How about Sify or rediff


----------



## tuxfan (Dec 18, 2006)

sify / rediff don't provide free pop3


----------



## Arsenal_Gunners (Dec 18, 2006)

*www.bluebottle.com/
try this-repute me if you like it.250 mb box
and if you know german this is the best of the lot
*www.gmx.co.uk/


----------



## Alfansey06 (Dec 18, 2006)

ankitsagwekar said:
			
		

> can any body tell me any email service provider
> who give me free pop3 smtp and minimum 250mb spece
> (dont tell about gmail hotmail yahoo)


whats the problem with gmail hotmail yahoo


----------



## navjotjsingh (Dec 18, 2006)

Hotmail does not free POP3 and Yahoo! provides free POP3 to only few users including me!! 

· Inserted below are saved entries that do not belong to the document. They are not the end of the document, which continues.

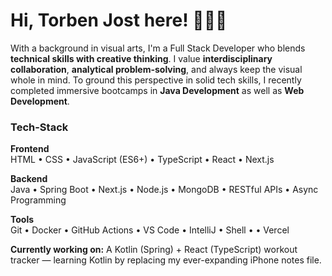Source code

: # Hi, Torben Jost here! :raising_hand:👨‍💻

With a background in visual arts, I'm a Full Stack Developer who blends **technical skills with creative thinking**. I value **interdisciplinary collaboration**, **analytical problem-solving**, and always keep the visual whole in mind. To ground this perspective in solid tech skills, I recently completed immersive bootcamps in **Java Development** as well as **Web Development**.

### Tech-Stack
**Frontend**  
HTML • CSS • JavaScript (ES6+) • TypeScript • React • Next.js

**Backend**  
Java • Spring Boot • Next.js • Node.js • MongoDB • RESTful APIs • Async Programming

**Tools**  
Git • Docker • GitHub Actions • VS Code • IntelliJ • Shell •  • Vercel

**Currently working on:**
A Kotlin (Spring) + React (TypeScript) workout tracker — learning Kotlin by replacing my ever-expanding iPhone notes file.
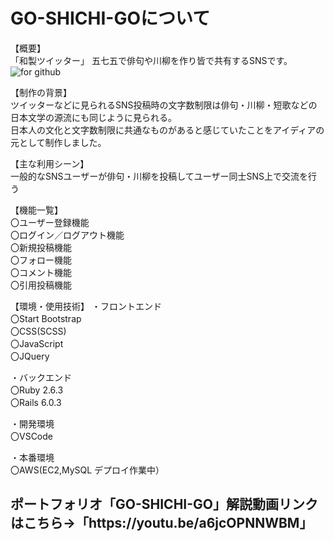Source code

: <h1>GO-SHICHI-GOについて</h1>

【概要】  
「和製ツイッター」
五七五で俳句や川柳を作り皆で共有するSNSです。
![for github](https://user-images.githubusercontent.com/68016708/101421084-e650bc00-3936-11eb-8a26-a358c9d34503.jpg)

【制作の背景】  
ツイッターなどに見られるSNS投稿時の文字数制限は俳句・川柳・短歌などの日本文学の源流にも同じように見られる。  
日本人の文化と文字数制限に共通なものがあると感じていたことをアイディアの元として制作しました。

【主な利用シーン】  
一般的なSNSユーザーが俳句・川柳を投稿してユーザー同士SNS上で交流を行う

【機能一覧】  
〇ユーザー登録機能  
〇ログイン／ログアウト機能  
〇新規投稿機能  
〇フォロー機能  
〇コメント機能  
〇引用投稿機能

【環境・使用技術】
・フロントエンド  
〇Start Bootstrap  
〇CSS(SCSS)  
〇JavaScript  
〇JQuery
  
・バックエンド  
〇Ruby 2.6.3  
〇Rails 6.0.3
 
・開発環境  
〇VSCode
 
・本番環境  
〇AWS(EC2,MySQL デプロイ作業中）  

<h2>ポートフォリオ「GO-SHICHI-GO」解説動画リンクはこちら→「https://youtu.be/a6jcOPNNWBM」</h2>
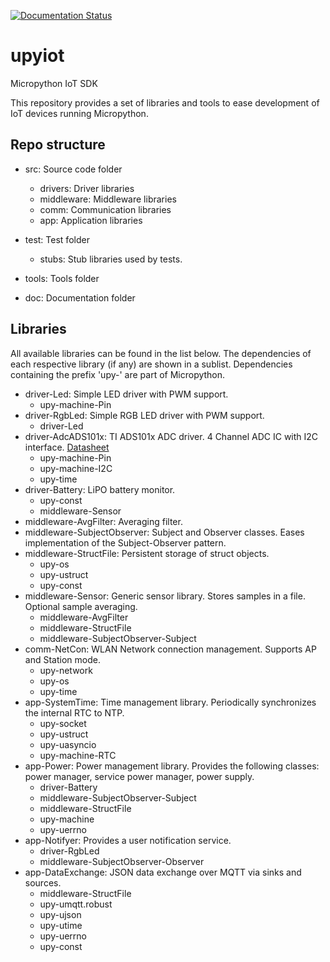 [![Documentation Status](https://readthedocs.org/projects/upyiot/badge/?version=latest)](https://upyiot.readthedocs.io/en/latest/?badge=latest)

# upyiot
Micropython IoT SDK

This repository provides a set of libraries and tools to ease development of IoT devices running Micropython.

## Repo structure

* src: Source code folder
    * drivers: Driver libraries
    * middleware: Middleware libraries
    * comm: Communication libraries
    * app: Application libraries

* test: Test folder
    * stubs: Stub libraries used by tests.

* tools: Tools folder

* doc: Documentation folder

## Libraries
All available libraries can be found in the list below. The dependencies of each respective library (if any) are shown in a sublist. Dependencies containing the prefix 'upy-' are part of Micropython.

* driver-Led: Simple LED driver with PWM support.
    * upy-machine-Pin
* driver-RgbLed: Simple RGB LED driver with PWM support.
    * driver-Led
* driver-AdcADS101x: TI ADS101x ADC driver. 4 Channel ADC IC with I2C interface. [Datasheet](http://www.ti.com/lit/ds/symlink/ads1015.pdf)
    * upy-machine-Pin
    * upy-machine-I2C
    * upy-time
* driver-Battery: LiPO battery monitor.
    * upy-const
    * middleware-Sensor
* middleware-AvgFilter: Averaging filter.
* middleware-SubjectObserver: Subject and Observer classes. Eases implementation of the Subject-Observer pattern.
* middleware-StructFile: Persistent storage of struct objects.
    * upy-os
    * upy-ustruct
    * upy-const
* middleware-Sensor: Generic sensor library. Stores samples in a file. Optional sample averaging.
    * middleware-AvgFilter
    * middleware-StructFile
    * middleware-SubjectObserver-Subject
* comm-NetCon: WLAN Network connection management. Supports AP and Station mode.
    * upy-network
    * upy-os
    * upy-time
* app-SystemTime: Time management library. Periodically synchronizes the internal RTC to NTP.
    * upy-socket
    * upy-ustruct
    * upy-uasyncio
    * upy-machine-RTC
* app-Power: Power management library. Provides the following classes: power manager, service power manager, power supply.
    * driver-Battery
    * middleware-SubjectObserver-Subject
    * middleware-StructFile
    * upy-machine
    * upy-uerrno
* app-Notifyer: Provides a user notification service.
    * driver-RgbLed
    * middleware-SubjectObserver-Observer
* app-DataExchange: JSON data exchange over MQTT via sinks and sources.
    * middleware-StructFile
    * upy-umqtt.robust
    * upy-ujson
    * upy-utime
    * upy-uerrno
    * upy-const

BTW Strange he didn't think of Gmail?


----------



## ankitsagwekar (Dec 18, 2006)

i don't like gmail bcoz i don't get email address i want also pop3 & smtp is slow 
and main think gmail is BETA and i not trust beta program


----------



## Arsenal_Gunners (Dec 18, 2006)

gmail is the best for you and google labels everything beta.


----------



## shantanu (Dec 18, 2006)

GMAIL AND YAHOO PROVIDES POP3 and SMTP SERVICES


----------



## ahref (Dec 19, 2006)

Try hotpop.com


----------



## thetechsavy (Dec 19, 2006)

GMAIL in terms of SMPT and POP3 googlemail is best (GMAIL)


----------



## aryayush (Dec 19, 2006)

shantanu_webmaster, please avoid typing in CAPS.

GMail is the best. Yahoo! India provides free POP3 to one and all. I do not have SMTP access though.

ankitsagwekar, betas are essentially final releases and this is especially true in case of Google's products. If you are refraining from using the best email service just because it has the 'Beta' tag attached to it, you should seriously consider Shakespeare's comment, "What's in a name!" As for not getting the email address you want, well, when a service becomes as famous as GMail is, it is likely that the best addresses are already taken. Try varying the username a bit and you should find one you like that is available too.

Or you could try Bluebottle if you still do not want to use GMail or Yahoo!


----------



## Third Eye (Dec 19, 2006)

Gmail is the best !


----------